Sorry, no info on the Open, Lainee (Workaholic  ) is working at the Am...


----------



## BBnumber1 (Apr 5, 2006)

Lainee called.

Callbacks to the OPEN water marks:

3,FC Lacy's Lucky Ladd,Paul Panichi,Dave Rorem
8,"Little Dipper ""Darby""","Robert Heller, Jr.",Karl Gunzer/Rob Erhardt
13,FC AFC Tiger's Goodness Gracious,Steve & Jan Helgoth,Danny Farmer
18,AFC Bayou Bays Bodago,Wendall Williams,Wendall Williams
32,Fish River's Out of the Park,Cindy Harbaugh,Dave Rorem
36,YDK Boss's Nitrous Express,Eric Fletcher,Dave Rorem
51,FC/AFC Freeridin Smooth Operator,Ted Shih,David Rorem
77,FC Two Rivers Lucky Willie,Brady Oman,Dave Rorem
80,FC/AFC Freeridin Wowie Zowie,Ted Shih,David Rorem


Good Luck Ted.....


----------



## Ted Shih (Jan 20, 2003)

Thanks, David

I am keeping my fingers crossed


----------



## Angie B (Sep 30, 2003)

Go Nitro!!!!

Angie


----------



## DRAKEHAVEN (Jan 14, 2005)

Go Zowie......
________
hotbox vaporizers


----------



## stevelow (May 13, 2004)

Amateur land blind ended at 5:30 with 12 dogs left to run at 7 am Sunday.
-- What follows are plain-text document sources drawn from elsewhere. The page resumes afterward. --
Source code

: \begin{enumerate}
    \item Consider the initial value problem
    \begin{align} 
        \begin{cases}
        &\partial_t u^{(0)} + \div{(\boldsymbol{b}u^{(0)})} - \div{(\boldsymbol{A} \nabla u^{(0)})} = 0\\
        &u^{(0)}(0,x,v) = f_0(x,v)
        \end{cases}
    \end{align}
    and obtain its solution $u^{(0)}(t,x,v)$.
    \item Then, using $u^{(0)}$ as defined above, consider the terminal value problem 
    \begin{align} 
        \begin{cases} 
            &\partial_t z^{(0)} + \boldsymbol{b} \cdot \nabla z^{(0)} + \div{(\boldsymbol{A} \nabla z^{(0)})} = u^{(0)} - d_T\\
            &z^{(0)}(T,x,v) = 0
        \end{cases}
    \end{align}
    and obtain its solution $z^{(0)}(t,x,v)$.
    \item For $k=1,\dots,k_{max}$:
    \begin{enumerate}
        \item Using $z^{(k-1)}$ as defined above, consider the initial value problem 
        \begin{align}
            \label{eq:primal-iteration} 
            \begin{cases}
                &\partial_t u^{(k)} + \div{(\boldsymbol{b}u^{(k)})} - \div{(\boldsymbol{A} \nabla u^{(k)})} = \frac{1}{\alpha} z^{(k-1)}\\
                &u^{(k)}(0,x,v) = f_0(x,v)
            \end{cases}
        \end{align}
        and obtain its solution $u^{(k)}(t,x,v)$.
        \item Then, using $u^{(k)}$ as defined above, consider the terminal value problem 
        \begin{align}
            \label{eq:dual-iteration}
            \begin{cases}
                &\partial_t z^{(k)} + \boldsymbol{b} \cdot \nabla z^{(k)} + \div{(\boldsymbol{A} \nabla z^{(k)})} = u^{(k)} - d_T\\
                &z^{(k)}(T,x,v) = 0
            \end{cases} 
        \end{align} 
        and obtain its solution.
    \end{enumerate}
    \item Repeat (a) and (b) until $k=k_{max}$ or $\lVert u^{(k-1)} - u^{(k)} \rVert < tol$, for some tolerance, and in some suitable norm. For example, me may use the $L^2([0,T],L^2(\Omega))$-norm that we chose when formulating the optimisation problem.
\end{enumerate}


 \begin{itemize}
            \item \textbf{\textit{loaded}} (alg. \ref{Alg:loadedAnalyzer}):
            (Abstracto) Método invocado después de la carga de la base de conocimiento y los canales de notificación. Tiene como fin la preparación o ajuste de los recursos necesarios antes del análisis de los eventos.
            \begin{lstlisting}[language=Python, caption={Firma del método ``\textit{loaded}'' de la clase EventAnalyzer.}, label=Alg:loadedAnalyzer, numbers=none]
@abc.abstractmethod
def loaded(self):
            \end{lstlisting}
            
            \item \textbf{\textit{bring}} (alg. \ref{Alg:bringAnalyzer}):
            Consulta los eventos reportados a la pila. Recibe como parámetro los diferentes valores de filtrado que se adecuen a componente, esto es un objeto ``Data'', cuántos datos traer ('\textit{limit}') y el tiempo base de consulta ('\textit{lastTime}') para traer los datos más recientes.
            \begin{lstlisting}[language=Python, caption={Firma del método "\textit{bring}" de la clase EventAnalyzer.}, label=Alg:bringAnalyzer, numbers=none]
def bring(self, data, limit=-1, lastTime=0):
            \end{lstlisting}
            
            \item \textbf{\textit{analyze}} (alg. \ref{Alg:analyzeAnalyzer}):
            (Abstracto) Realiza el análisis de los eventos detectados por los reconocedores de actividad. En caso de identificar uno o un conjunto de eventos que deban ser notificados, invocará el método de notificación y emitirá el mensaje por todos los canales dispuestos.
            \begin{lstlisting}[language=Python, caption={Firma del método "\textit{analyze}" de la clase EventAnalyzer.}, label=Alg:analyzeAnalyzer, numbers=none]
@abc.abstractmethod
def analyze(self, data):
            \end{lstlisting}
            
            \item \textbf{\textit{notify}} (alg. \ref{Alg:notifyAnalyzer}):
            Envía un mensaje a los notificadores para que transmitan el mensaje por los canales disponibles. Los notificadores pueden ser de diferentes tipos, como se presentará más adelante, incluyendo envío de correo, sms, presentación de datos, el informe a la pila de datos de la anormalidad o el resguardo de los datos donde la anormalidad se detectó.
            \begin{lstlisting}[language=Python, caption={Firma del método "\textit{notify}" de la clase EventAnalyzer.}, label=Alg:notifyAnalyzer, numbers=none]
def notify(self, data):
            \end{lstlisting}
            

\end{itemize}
Moderate length blind, down off a dike, between two trees and over a log. Most dogs are doing it.


----------



## Aaron Homburg (Sep 23, 2005)

Any news from the derby?

Aaron


----------



## lvieau (Feb 8, 2004)

30 dogs started; 23 were called back to the second series; 16 have been called back for the third, which will start at 8am.


----------



## JKL (Oct 19, 2007)

Any callback numbers for Derby?


----------



## Shawn Riggs (Oct 16, 2004)

What I have for the Derby call backs to the 3rd are:
1, 2, 4, 6, 7, 15, 18, 19, 20, 22, 23, 24, 26, 27, 29, 30

Looks like the Open and Am have been reported other than Dan Denicus is representing Vinwood.


----------



## stevelow (May 13, 2004)

Am callbacks to last series: 5,7,11,14,15,27,30,41,42,43,49,61.

Water blind was long entry, over two points on left, bird on tip of another point on right.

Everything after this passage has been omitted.